Monday afternoon the Colorado Oil and Gas Association board voted to oppose any compromise.
The vote was by a nearly two-to-one margin, although several of the board members who attended Monday’s meeting abstained; and it comes on top of a letter from a number of business organizations over the weekend stating their opposition to the proposed draft bill from the governor’s office.
But Hickenlooper’s office insists that talks are continuing with state lawmakers and interested parties on all sides of the issue.
Momentum for a special legislative session on the bill, which was agreed to by the state’s two largest oil and gas operators and Boulder Congressman Jared Polis, seemed to be “losing steam” Tuesday, according to one Democratic lawmaker.
To pass a bill in a special session, Hickenlooper will need to find 18 votes in the state senate, a tall order given that all 17 Republicans are likely to oppose the measure and that more than three Democrats are uneasy about supporting it, some based on allegiance to Boulder County constituents who want stronger controls on drilling, others out of deference to the oil and gas industry, which is nervous about yielding ground.
Backers of the deal continue to express hope that more support will emerge publicly from what they term “the reasonable middle” in the days ahead.
Polis, a Democrat who has put his considerable financial resources behind ballot initiatives that would allow local communities to go as far as to ban fracking outright, prompted more than two months of difficult negotiations to arrive at a compromise. The legislation could have helped lawmakers avert a costly fight this fall and protect some 26,000 industry jobs from the possibility of the initiatives being passed.
Under the draft bill, local communities could extend setbacks beyond the 500 feet currently mandated by the state and exercise additional control over noise ordinances but not impede oil and gas production altogether.

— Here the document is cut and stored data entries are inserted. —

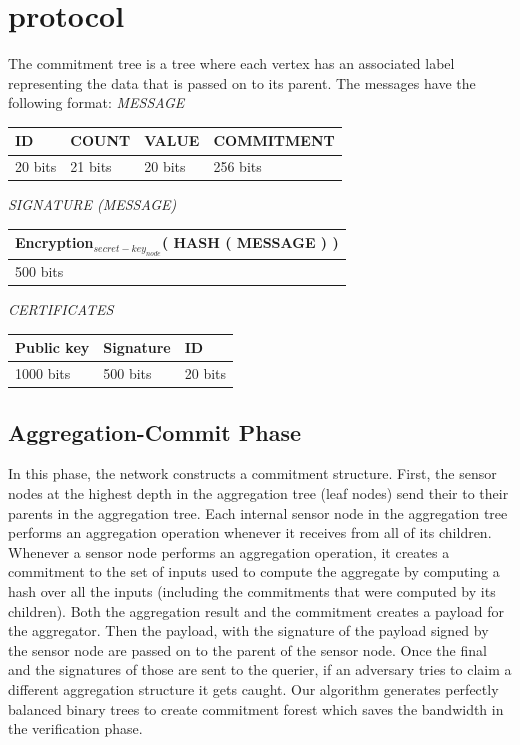 \chapter{protocol}

	The commitment tree is a tree where each vertex has an associated label representing the data that is passed on to its parent. The messages have the following format: 
	\textit{MESSAGE}
	\newline
	
	\begin{tabular}{ | l | l | l | l |}
		\hline
		ID & COUNT & VALUE & COMMITMENT \\
		\hline
		20 bits & 21 bits & 20 bits & 256 bits\\
		\hline
	\end{tabular}
	\newline
	\newline
	\textit{SIGNATURE (MESSAGE)}
	\newline

	\begin{tabular}{ |l| }
		\hline
		Encryption$_{secret-key_{node}}$( HASH ( MESSAGE ) )\\
		\hline
		500 bits\\
		\hline
	\end{tabular}
	\newline
	\newline
	\textit{CERTIFICATES}
	\newline

	\begin{tabular}{ | l | l | l | }
		\hline
			Public key  & Signature & ID \\
		\hline
			1000 bits & 500 bits & 20 bits \\
		\hline

	\end{tabular}

	\newpage

\section{Aggregation-Commit Phase}
	In this phase, the network constructs a commitment structure. 
	First, the sensor nodes at the highest depth in the aggregation tree (leaf nodes) send their \payloads to their parents in the aggregation tree.
	Each internal sensor node in the aggregation tree performs an aggregation operation whenever it receives \payloads from all of its children.
	Whenever a sensor node performs an aggregation operation, it creates a commitment to the set of inputs used to compute the aggregate by computing a hash over all the inputs (including the commitments that were computed by its children). 
	Both the aggregation result and the commitment creates a payload for the aggregator.
	Then the payload, with the signature of the payload signed by the sensor node are passed on to the parent of the sensor node.
	Once the final \payloads and the signatures of those \payloads are sent to the querier, if an adversary tries to claim a different aggregation structure it gets caught.
	Our algorithm generates perfectly balanced binary trees to create commitment forest which saves the bandwidth in the verification phase.

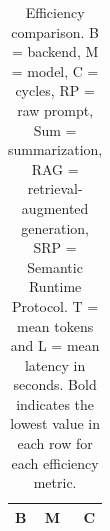 \begin{table}[t]
\centering
\setlength{\tabcolsep}{4pt}
\scriptsize
\begin{tabular}{llr}
\toprule
B & M & C \\
\midrule
\bottomrule
\end{tabular}
\caption{Efficiency comparison. B = backend, M = model, C = cycles, RP = raw prompt, Sum = summarization, RAG = retrieval-augmented generation, SRP = Semantic Runtime Protocol. T = mean tokens and L = mean latency in seconds. Bold indicates the lowest value in each row for each efficiency metric.}
\label{tab:srp-efficiency-table}
\end{table}
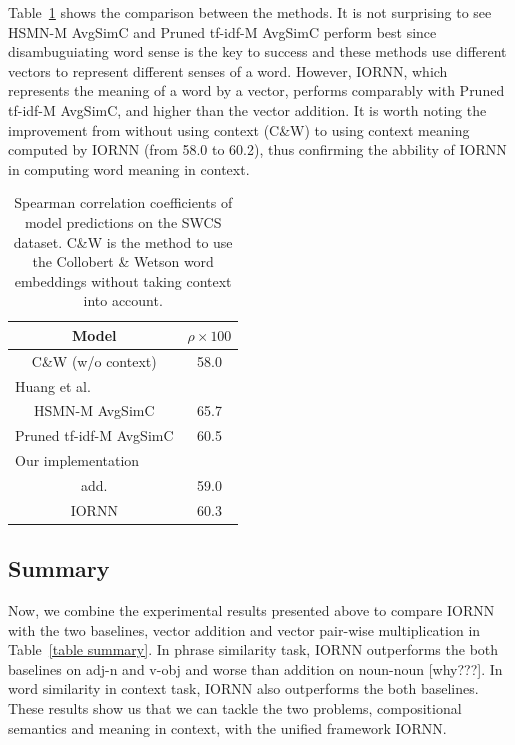 \documentclass[11pt]{article}
\begin{document}
Table~\ref{table swsc result} shows the comparison between the methods.
It is not surprising to see HSMN-M AvgSimC and Pruned tf-idf-M AvgSimC perform best since disambuguiating
word sense is the key to success and these methods use different vectors to represent different senses of a word.
However, IORNN, which represents the meaning of a word by a vector, performs comparably 
with Pruned tf-idf-M AvgSimC, and higher than the vector addition. It is worth noting the improvement from 
without using context (C\&W) to using context meaning computed by IORNN (from 58.0 to 60.2), thus 
confirming the abbility of IORNN in computing word meaning in context.

\begin{table}[!ht]
	\center
	\begin{tabular}{cc}
		\hline
		Model & $\rho \times 100$ \\ \hline \hline

		C\&W (w/o context) & 58.0 \\ \hline
		
		\multicolumn{2}{l}{Huang et al.} \\
		HSMN-M AvgSimC & 65.7 \\ 
		Pruned tf-idf-M AvgSimC & 60.5 \\ \hline 
		
		\multicolumn{2}{l}{Our implementation} \\
		add. & 59.0 \\
		IORNN & 60.3 \\ \hline
		
	\end{tabular}
	\caption{Spearman correlation coefficients of model predictions on the SWCS dataset.
	C\&W is the method to use the Collobert \& Wetson word embeddings without taking context into account. }
	\label{table swsc result}
\end{table}


 

\subsection{Summary} 

Now, we combine the experimental results presented above to compare IORNN 
with the two baselines, vector addition and vector pair-wise multiplication in 
Table~\ref{table summary}. In phrase similarity task, IORNN outperforms the both baselines
on adj-n and v-obj and worse than addition on noun-noun [why???]. In word similarity in context 
task, IORNN also outperforms the both baselines. These results show us that we can 
tackle the two problems, compositional semantics and meaning in context, with the unified framework 
IORNN.
\end{document}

But while Noble and Anadarko were supportive of the proposed compromise, the smaller Colorado operators and the giant international energy companies like Exxon and Chevron were opposed to the deal.
The American Petroleum Institute is ready to spend $20 million to defeat the measures.

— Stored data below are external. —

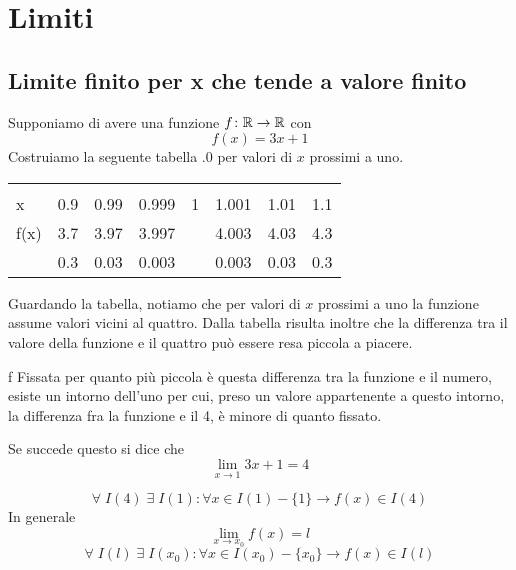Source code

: \chapter{Limiti}
\section{Limite finito per x che tende a valore finito}
Supponiamo di avere una funzione $f\colon \mathbb{R}\to{}\mathbb{R}$ con \[f(x)=3x+1\] Costruiamo la seguente tabella .0 per valori di $x$ prossimi a uno.
\begin{center}
\begin{tabular}{@{}L*{7}{c}}
	\toprule
&&	&&\\
x	& 0.9 & 0.99 & 0.999&1 &1.001  &1.01  & 1.1 \\
\cmidrule(r){2-8} 
f(x)	&3.7  & 3.97 &3.997 & & 4.003 & 4.03 & 4.3 \\ 
\cmidrule(r){2-8} 
& 0.3 &0.03  &0.003  &  & 0.003 &0.03& 0.3 \\ 
\bottomrule
\end{tabular}
\end{center}
Guardando la tabella, notiamo che per valori di $x$ prossimi a uno la funzione assume valori vicini al  quattro. Dalla tabella risulta inoltre  che la differenza tra il valore della funzione e il quattro può essere resa piccola a piacere.\par f
Fissata per quanto più piccola è questa differenza  tra la funzione e il numero, esiste un intorno dell'uno per cui, preso un valore appartenente a questo intorno, la differenza fra la funzione e il 4,  è minore di quanto fissato. 

Se succede questo si dice che \[\lim_{x\to 1}3x+1=4 \]

\begin{equation*}
\forall\; I(4)\; \exists\; I(1) : \forall x\in I(1)-\lbrace 1\rbrace \longrightarrow f(x)\in I(4)
\end{equation*}
In generale \begin{equation*}
\lim_{x\to x_0}f(x)=l
\end{equation*}
\begin{equation*}
\forall\; I(l)\; \exists\; I(x_0) : \forall x\in I(x_0)-\lbrace x_0\rbrace \longrightarrow f(x)\in I(l)
\end{equation*}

The industry’s thinking: there’s no time like the present election cycle to mount a vigorous campaign “to convince the public that oil and gas is safe and good for the economy,” one industry leader said Tuesday.
“If we don’t do it now and defeat this now, we’ll have to fight this again and again in the future.”
Hickenlooper, who is attending the Western Governors Association meetings in Colorado Springs Tuesday, reportedly asked COGA to delay its announcement.